Information START

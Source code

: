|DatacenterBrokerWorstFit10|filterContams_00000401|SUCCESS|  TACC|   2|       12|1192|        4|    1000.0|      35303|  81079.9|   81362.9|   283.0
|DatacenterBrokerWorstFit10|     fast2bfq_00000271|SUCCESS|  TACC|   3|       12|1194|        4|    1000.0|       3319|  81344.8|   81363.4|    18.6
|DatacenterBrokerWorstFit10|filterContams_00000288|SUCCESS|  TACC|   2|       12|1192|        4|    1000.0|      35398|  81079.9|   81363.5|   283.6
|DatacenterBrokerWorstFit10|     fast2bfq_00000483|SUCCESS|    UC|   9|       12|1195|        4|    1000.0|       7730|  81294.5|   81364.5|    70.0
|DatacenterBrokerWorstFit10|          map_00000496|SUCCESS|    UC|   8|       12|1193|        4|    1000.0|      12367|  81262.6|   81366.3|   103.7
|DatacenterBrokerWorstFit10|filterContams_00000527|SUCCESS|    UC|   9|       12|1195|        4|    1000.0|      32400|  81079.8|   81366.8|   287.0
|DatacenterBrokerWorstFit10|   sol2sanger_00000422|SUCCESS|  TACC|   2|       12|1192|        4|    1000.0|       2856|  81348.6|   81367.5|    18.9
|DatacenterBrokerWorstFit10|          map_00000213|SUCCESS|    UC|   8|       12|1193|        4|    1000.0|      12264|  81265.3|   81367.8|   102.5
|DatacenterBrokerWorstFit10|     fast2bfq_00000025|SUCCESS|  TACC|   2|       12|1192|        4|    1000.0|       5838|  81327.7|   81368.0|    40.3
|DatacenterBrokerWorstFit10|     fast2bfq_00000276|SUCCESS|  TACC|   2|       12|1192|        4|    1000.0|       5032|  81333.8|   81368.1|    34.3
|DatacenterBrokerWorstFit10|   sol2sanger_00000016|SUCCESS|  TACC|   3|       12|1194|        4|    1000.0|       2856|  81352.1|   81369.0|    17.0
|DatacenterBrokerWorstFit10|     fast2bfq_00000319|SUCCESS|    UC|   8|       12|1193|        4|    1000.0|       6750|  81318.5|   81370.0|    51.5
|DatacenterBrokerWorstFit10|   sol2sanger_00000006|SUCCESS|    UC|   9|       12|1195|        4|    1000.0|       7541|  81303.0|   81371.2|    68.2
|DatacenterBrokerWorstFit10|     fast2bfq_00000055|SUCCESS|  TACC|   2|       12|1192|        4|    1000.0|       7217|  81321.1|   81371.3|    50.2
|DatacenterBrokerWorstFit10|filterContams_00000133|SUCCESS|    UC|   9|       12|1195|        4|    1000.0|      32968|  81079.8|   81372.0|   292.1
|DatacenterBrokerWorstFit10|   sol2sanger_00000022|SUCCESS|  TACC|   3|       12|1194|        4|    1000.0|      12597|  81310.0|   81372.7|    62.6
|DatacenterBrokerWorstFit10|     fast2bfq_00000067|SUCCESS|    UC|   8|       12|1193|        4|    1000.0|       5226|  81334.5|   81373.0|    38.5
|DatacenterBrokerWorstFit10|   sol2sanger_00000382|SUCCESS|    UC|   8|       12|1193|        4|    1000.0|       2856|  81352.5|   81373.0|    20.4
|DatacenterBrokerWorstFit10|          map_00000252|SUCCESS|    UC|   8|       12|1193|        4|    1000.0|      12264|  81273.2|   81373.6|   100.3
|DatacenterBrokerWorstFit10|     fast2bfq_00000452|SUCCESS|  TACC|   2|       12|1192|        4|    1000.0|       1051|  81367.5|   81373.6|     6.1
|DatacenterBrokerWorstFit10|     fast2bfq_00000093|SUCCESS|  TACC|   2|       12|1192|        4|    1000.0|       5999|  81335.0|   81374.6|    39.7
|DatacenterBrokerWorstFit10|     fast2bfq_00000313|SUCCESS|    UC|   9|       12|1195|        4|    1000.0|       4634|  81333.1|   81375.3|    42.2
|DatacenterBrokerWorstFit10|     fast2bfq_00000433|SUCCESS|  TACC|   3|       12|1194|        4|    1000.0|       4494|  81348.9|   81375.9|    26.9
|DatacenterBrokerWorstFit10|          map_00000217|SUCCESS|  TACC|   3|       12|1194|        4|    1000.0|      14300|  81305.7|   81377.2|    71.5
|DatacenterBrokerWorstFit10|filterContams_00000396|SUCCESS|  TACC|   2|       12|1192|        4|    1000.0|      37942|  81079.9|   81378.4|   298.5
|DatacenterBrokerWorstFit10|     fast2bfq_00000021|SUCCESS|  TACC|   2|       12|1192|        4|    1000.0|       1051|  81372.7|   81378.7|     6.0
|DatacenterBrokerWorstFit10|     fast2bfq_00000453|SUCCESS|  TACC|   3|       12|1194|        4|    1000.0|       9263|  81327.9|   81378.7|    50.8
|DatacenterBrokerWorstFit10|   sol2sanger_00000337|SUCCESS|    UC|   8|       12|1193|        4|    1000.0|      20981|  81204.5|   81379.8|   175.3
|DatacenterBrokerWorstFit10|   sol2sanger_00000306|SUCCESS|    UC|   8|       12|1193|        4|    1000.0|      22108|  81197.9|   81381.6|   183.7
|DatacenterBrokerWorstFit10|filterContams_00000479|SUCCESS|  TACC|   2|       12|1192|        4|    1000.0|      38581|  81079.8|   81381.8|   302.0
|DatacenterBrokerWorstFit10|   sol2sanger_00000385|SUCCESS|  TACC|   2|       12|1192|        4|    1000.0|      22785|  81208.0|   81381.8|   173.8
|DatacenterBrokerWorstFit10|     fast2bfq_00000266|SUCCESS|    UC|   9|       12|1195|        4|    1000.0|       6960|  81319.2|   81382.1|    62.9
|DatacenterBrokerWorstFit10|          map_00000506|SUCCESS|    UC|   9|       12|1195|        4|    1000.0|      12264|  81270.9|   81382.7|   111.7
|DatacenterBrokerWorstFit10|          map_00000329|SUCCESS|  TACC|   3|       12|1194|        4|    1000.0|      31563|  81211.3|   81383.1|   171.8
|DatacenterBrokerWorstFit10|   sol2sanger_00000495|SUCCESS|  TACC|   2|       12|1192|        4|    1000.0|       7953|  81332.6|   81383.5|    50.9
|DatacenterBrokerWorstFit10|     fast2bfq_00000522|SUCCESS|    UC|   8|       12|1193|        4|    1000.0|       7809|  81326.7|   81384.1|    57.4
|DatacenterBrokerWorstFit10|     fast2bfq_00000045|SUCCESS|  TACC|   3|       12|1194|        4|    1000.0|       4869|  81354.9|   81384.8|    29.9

Information END

- [Task objective]
The full listing needs to be transcribed exactly.

- [Solution for this exercise]
Source code

:|DatacenterBrokerWorstFit10|filterContams_00000401|SUCCESS|  TACC|   2|       12|1192|        4|    1000.0|      35303|  81079.9|   81362.9|   283.0
|DatacenterBrokerWorstFit10|     fast2bfq_00000271|SUCCESS|  TACC|   3|       12|1194|        4|    1000.0|       3319|  81344.8|   81363.4|    18.6
|DatacenterBrokerWorstFit10|filterContams_00000288|SUCCESS|  TACC|   2|       12|1192|        4|    1000.0|      35398|  81079.9|   81363.5|   283.6
|DatacenterBrokerWorstFit10|     fast2bfq_00000483|SUCCESS|    UC|   9|       12|1195|        4|    1000.0|       7730|  81294.5|   81364.5|    70.0
|DatacenterBrokerWorstFit10|          map_00000496|SUCCESS|    UC|   8|       12|1193|        4|    1000.0|      12367|  81262.6|   81366.3|   103.7
|DatacenterBrokerWorstFit10|filterContams_00000527|SUCCESS|    UC|   9|       12|1195|        4|    1000.0|      32400|  81079.8|   81366.8|   287.0
|DatacenterBrokerWorstFit10|   sol2sanger_00000422|SUCCESS|  TACC|   2|       12|1192|        4|    1000.0|       2856|  81348.6|   81367.5|    18.9
|DatacenterBrokerWorstFit10|          map_00000213|SUCCESS|    UC|   8|       12|1193|        4|    1000.0|      12264|  81265.3|   81367.8|   102.5
|DatacenterBrokerWorstFit10|     fast2bfq_00000025|SUCCESS|  TACC|   2|       12|1192|        4|    1000.0|       5838|  81327.7|   81368.0|    40.3
|DatacenterBrokerWorstFit10|     fast2bfq_00000276|SUCCESS|  TACC|   2|       12|1192|        4|    1000.0|       5032|  81333.8|   81368.1|    34.3
|DatacenterBrokerWorstFit10|   sol2sanger_00000016|SUCCESS|  TACC|   3|       12|1194|        4|    1000.0|       2856|  81352.1|   81369.0|    17.0
|DatacenterBrokerWorstFit10|     fast2bfq_00000319|SUCCESS|    UC|   8|       12|1193|        4|    1000.0|       6750|  81318.5|   81370.0|    51.5
|DatacenterBrokerWorstFit10|   sol2sanger_00000006|SUCCESS|    UC|   9|       12|1195|        4|    1000.0|       7541|  81303.0|   81371.2|    68.2
|DatacenterBrokerWorstFit10|     fast2bfq_00000055|SUCCESS|  TACC|   2|       12|1192|        4|    1000.0|       7217|  81321.1|   81371.3|    50.2
|DatacenterBrokerWorstFit10|filterContams_00000133|SUCCESS|    UC|   9|       12|1195|        4|    1000.0|      32968|  81079.8|   81372.0|   292.1
|DatacenterBrokerWorstFit10|   sol2sanger_00000022|SUCCESS|  TACC|   3|       12|1194|        4|    1000.0|      12597|  81310.0|   81372.7|    62.6
|DatacenterBrokerWorstFit10|     fast2bfq_00000067|SUCCESS|    UC|   8|       12|1193|        4|    1000.0|       5226|  81334.5|   81373.0|    38.5
|DatacenterBrokerWorstFit10|   sol2sanger_00000382|SUCCESS|    UC|   8|       12|1193|        4|    1000.0|       2856|  81352.5|   81373.0|    20.4
|DatacenterBrokerWorstFit10|          map_00000252|SUCCESS|    UC|   8|       12|1193|        4|    1000.0|      12264|  81273.2|   81373.6|   100.3
|DatacenterBrokerWorstFit10|     fast2bfq_00000452|SUCCESS|  TACC|   2|       12|1192|        4|    1000.0|       1051|  81367.5|   81373.6|     6.1
|DatacenterBrokerWorstFit10|     fast2bfq_00000093|SUCCESS|  TACC|   2|       12|1192|        4|    1000.0|       5999|  81335.0|   81374.6|    39.7
|DatacenterBrokerWorstFit10|     fast2bfq_00000313|SUCCESS|    UC|   9|       12|1195|        4|    1000.0|       4634|  81333.1|   81375.3|    42.2
|DatacenterBrokerWorstFit10|     fast2bfq_00000433|SUCCESS|  TACC|   3|       12|1194|        4|    1000.0|       4494|  81348.9|   81375.9|    26.9
|DatacenterBrokerWorstFit10|          map_00000217|SUCCESS|  TACC|   3|       12|1194|        4|    1000.0|      14300|  81305.7|   81377.2|    71.5
|DatacenterBrokerWorstFit10|filterContams_00000396|SUCCESS|  TACC|   2|       12|1192|        4|    1000.0|      37942|  81079.9|   81378.4|   298.5
|DatacenterBrokerWorstFit10|     fast2bfq_00000021|SUCCESS|  TACC|   2|       12|1192|        4|    1000.0|       1051|  81372.7|   81378.7|     6.0
|DatacenterBrokerWorstFit10|     fast2bfq_00000453|SUCCESS|  TACC|   3|       12|1194|        4|    1000.0|       9263|  81327.9|   81378.7|    50.8
|DatacenterBrokerWorstFit10|   sol2sanger_00000337|SUCCESS|    UC|   8|       12|1193|        4|    1000.0|      20981|  81204.5|   81379.8|   175.3
|DatacenterBrokerWorstFit10|   sol2sanger_00000306|SUCCESS|    UC|   8|       12|1193|        4|    1000.0|      22108|  81197.9|   81381.6|   183.7
|DatacenterBrokerWorstFit10|filterContams_00000479|SUCCESS|  TACC|   2|       12|1192|        4|    1000.0|      38581|  81079.8|   81381.8|   302.0
|DatacenterBrokerWorstFit10|   sol2sanger_00000385|SUCCESS|  TACC|   2|       12|1192|        4|    1000.0|      22785|  81208.0|   81381.8|   173.8
|DatacenterBrokerWorstFit10|     fast2bfq_00000266|SUCCESS|    UC|   9|       12|1195|        4|    1000.0|       6960|  81319.2|   81382.1|    62.9
|DatacenterBrokerWorstFit10|          map_00000506|SUCCESS|    UC|   9|       12|1195|        4|    1000.0|      12264|  81270.9|   81382.7|   111.7
|DatacenterBrokerWorstFit10|          map_00000329|SUCCESS|  TACC|   3|       12|1194|        4|    1000.0|      31563|  81211.3|   81383.1|   171.8
|DatacenterBrokerWorstFit10|   sol2sanger_00000495|SUCCESS|  TACC|   2|       12|1192|        4|    1000.0|       7953|  81332.6|   81383.5|    50.9
|DatacenterBrokerWorstFit10|     fast2bfq_00000522|SUCCESS|    UC|   8|       12|1193|        4|    1000.0|       7809|  81326.7|   81384.1|    57.4
|DatacenterBrokerWorstFit10|     fast2bfq_00000045|SUCCESS|  TACC|   3|       12|1194|        4|    1000.0|       4869|  81354.9|   81384.8|    29.9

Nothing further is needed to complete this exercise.